Life cycle assessment is a technique for compiling and evaluating the inputs and outputs and the potential environmental impacts of a product system throughout its life cycle (ISO, 1997). Essentially, LCA is a procedure whereby the environmental burdens associated with a product system are measured and evaluated by quantifying energy, raw material usage and environmental releases over its expected life-cycle. While life cycle assessment has been around since the 1970s, it has only been since the early 1990s that international standards have been developed in an effort to harmonise the technique. There are two international standards specifically related to the application of LCA:

ISO 14040:2006 Environmental Management – Life Cycle Assessment – Principles and Framework,

ISO 14044:2006 Environmental Management – Life Cycle Assessment – Requirements and Guidelines

 

While completing an LCA involves numerous phases, the real underpinnings of any LCA is the life cycle inventory (LCI) data on which it is based (see Athena databases below). Inventory analysis is the physical accounting or tracking of elementary flows from nature (energy and raw materials) and flows back to nature (emissions to air, water and land).

The ISO standards mentioned above are defined in vague language and can be interpreted in various ways, which makes compliance with the standard difficult to gauge. In fact, there is a rather wide set of alternatives for completing an LCA and complying with the documentation requirements of the standards. During the development of our LCI databases our methodology has evolved and we have carefully assessed these methods relative to the standards and made specific efforts to comply with the terminology, concepts and underlying spirit defined by the standards. Moreover, we have strayed away from adopting some of the more controversial interpretation methods prevalent in LCA (e.g. weighting across impact categories to arrive at a single score for comparative assertions).
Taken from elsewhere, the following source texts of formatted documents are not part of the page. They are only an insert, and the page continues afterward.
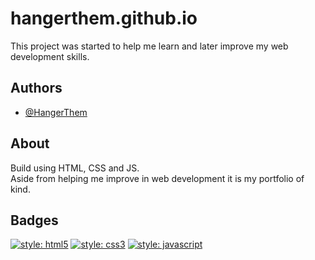 
# hangerthem.github.io

This project was started to help me learn and later improve my web development skills.
## Authors

- [@HangerThem](https://www.github.com/hangerthem)


## About

Build using HTML, CSS and JS.  
Aside from helping me improve in web development it is my portfolio of kind.  
## Badges

[![style: html5](https://img.shields.io/badge/HTML-239120?style=for-the-badge&logo=html5&logoColor=white)](https://html5.org/)
[![style: css3](https://img.shields.io/badge/CSS-239120?&style=for-the-badge&logo=css3&logoColor=white)](https://www.w3.org/Style/CSS/Overview.en.html)
[![style: javascript](https://img.shields.io/badge/JavaScript-F7DF1E?style=for-the-badge&logo=javascript&logoColor=black)](https://www.javascript.com/)
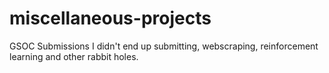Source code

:# miscellaneous-projects
GSOC Submissions I didn't end up submitting, webscraping, reinforcement learning and other rabbit holes.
Instead we have placed the onus on the user of our software to weigh the inventory data and category characterisation measures the Pavement LCA provides when making the ultimate decision about which design alternative best fits the goals of the project being considered.

 

The Difference Between LCA and LCI

LCA is a method for assessing the environmental performance of a service, process or product, including a highway, over its entire life cycle. Basic steps include goal and scope definition, inventory analysis, impact assessment, and interpretation. The life cycle inventory analysis (or LCI) involves detailed tracking of all the flows in and out of the system of interest, including raw resources or materials, energy by type, water, and emissions to air, water and land by specific substance. This kind of analysis can be extremely complex and may involve dozens of individual unit processes in a supply chain (e.g., the extraction of raw resources, various primary and secondary production processes, transportation, etc.) as well as hundreds of tracked substances.